Activity
Only lines holding the word "data" are wanted from the records; copy all of them.

Saved entries:

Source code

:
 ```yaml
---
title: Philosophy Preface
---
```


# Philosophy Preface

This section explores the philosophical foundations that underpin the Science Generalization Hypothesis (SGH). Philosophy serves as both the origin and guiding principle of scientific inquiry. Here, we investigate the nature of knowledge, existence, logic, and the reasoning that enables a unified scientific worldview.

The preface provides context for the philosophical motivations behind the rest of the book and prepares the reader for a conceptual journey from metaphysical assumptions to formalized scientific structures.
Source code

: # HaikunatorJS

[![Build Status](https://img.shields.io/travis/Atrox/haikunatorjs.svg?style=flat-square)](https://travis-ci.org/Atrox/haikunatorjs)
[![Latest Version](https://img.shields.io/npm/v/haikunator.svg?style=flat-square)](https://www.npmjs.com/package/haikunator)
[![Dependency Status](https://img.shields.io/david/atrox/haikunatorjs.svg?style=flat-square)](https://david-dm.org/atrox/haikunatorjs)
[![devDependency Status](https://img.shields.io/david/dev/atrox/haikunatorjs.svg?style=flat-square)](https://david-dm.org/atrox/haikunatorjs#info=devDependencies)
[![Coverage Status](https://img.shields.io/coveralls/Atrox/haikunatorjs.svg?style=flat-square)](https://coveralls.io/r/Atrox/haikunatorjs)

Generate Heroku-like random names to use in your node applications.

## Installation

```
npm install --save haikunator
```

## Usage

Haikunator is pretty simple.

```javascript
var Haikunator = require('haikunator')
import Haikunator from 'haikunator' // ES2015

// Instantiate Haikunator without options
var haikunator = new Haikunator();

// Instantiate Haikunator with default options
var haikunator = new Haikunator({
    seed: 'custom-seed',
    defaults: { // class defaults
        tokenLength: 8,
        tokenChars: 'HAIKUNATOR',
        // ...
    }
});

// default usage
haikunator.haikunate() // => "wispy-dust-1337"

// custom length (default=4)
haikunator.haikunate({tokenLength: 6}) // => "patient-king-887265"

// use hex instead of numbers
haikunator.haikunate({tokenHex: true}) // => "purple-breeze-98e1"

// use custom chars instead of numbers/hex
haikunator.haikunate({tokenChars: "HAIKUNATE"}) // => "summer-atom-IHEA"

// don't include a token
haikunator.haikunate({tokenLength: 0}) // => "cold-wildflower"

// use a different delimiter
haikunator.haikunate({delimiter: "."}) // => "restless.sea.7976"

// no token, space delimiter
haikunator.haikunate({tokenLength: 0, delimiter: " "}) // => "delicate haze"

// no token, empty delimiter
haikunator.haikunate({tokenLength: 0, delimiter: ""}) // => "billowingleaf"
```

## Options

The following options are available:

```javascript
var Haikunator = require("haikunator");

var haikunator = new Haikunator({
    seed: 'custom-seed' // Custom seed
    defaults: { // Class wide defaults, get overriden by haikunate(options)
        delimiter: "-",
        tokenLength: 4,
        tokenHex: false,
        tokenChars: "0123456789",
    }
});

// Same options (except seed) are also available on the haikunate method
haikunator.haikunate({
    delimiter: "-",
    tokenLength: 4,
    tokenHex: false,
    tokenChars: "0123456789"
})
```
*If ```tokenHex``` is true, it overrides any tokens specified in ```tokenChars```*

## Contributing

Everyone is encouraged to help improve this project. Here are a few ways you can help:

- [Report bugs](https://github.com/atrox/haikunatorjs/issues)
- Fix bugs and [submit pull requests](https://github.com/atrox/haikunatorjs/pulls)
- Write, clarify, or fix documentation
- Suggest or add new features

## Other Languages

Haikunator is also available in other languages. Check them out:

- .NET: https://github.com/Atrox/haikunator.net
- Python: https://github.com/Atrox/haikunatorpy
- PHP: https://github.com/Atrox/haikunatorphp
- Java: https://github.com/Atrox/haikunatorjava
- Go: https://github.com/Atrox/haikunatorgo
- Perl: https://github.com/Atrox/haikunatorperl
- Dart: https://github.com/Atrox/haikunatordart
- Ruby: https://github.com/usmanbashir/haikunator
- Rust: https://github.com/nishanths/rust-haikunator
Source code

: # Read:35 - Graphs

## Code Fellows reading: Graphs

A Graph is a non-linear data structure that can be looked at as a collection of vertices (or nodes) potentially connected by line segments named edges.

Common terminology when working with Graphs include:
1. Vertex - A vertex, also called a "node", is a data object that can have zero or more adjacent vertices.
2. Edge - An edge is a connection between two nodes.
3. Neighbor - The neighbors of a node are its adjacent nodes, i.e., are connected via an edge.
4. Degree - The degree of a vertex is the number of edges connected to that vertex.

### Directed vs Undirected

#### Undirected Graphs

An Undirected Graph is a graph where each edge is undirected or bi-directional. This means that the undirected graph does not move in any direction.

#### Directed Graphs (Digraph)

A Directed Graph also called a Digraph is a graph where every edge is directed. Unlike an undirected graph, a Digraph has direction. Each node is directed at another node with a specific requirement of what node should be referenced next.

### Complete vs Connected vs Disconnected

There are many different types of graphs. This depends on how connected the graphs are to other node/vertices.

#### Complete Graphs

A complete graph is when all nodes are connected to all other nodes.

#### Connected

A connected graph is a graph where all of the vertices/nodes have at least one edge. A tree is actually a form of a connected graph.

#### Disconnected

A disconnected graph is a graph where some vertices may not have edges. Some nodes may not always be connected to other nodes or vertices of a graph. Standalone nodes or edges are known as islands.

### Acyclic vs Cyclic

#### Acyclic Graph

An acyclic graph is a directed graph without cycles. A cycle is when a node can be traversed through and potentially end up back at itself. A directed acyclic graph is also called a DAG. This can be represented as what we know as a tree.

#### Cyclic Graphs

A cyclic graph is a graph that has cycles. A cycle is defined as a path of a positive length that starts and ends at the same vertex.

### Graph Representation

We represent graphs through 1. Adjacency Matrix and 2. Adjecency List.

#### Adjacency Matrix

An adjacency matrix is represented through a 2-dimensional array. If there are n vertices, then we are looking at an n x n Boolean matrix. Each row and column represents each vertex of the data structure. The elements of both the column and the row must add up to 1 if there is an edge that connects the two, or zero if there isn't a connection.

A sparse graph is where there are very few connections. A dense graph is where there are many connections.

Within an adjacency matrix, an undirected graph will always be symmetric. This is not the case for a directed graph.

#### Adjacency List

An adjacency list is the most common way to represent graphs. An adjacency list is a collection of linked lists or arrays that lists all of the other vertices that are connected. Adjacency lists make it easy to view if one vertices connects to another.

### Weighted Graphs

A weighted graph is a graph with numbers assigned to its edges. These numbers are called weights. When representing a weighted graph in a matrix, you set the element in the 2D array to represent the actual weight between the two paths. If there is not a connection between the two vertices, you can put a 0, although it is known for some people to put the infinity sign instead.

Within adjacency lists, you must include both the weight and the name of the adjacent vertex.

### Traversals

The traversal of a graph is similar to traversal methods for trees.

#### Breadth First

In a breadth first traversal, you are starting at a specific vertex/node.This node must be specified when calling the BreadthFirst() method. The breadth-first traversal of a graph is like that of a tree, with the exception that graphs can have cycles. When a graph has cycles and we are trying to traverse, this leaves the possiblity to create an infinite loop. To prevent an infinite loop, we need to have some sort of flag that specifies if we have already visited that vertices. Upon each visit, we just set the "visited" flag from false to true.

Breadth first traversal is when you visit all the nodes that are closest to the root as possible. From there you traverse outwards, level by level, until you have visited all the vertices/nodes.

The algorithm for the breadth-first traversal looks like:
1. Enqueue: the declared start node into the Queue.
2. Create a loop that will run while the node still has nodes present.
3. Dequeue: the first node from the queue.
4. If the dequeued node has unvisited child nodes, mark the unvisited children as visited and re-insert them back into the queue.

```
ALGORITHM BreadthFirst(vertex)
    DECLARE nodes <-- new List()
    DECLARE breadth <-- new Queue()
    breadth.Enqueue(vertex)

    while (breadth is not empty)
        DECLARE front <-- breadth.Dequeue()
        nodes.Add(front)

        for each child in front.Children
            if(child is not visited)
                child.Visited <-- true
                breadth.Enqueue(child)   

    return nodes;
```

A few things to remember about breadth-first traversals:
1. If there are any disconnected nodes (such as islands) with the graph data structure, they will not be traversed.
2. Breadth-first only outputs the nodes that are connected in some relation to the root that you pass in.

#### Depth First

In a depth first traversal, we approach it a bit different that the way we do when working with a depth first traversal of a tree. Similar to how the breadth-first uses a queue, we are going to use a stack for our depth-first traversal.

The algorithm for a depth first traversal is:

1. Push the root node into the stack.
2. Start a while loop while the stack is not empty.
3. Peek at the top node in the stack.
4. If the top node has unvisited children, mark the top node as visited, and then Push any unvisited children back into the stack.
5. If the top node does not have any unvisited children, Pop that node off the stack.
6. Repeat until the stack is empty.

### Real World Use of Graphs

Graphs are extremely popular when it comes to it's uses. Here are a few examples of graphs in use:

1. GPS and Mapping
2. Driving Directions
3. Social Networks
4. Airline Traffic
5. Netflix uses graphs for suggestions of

Result of this exercise
A Graph is a non-linear data structure that can be looked at as a collection of vertices (or nodes) potentially connected by line segments named edges.
1. Vertex - A vertex, also called a "node", is a data object that can have zero or more adjacent vertices.
An adjacency matrix is represented through a 2-dimensional array. If there are n vertices, then we are looking at an n x n Boolean matrix. Each row and column represents each vertex of the data structure. The elements of both the column and the row must add up to 1 if there is an edge that connects the two, or zero if there isn't a connection.
1. If there are any disconnected nodes (such as islands) with the graph data structure, they will not be traversed.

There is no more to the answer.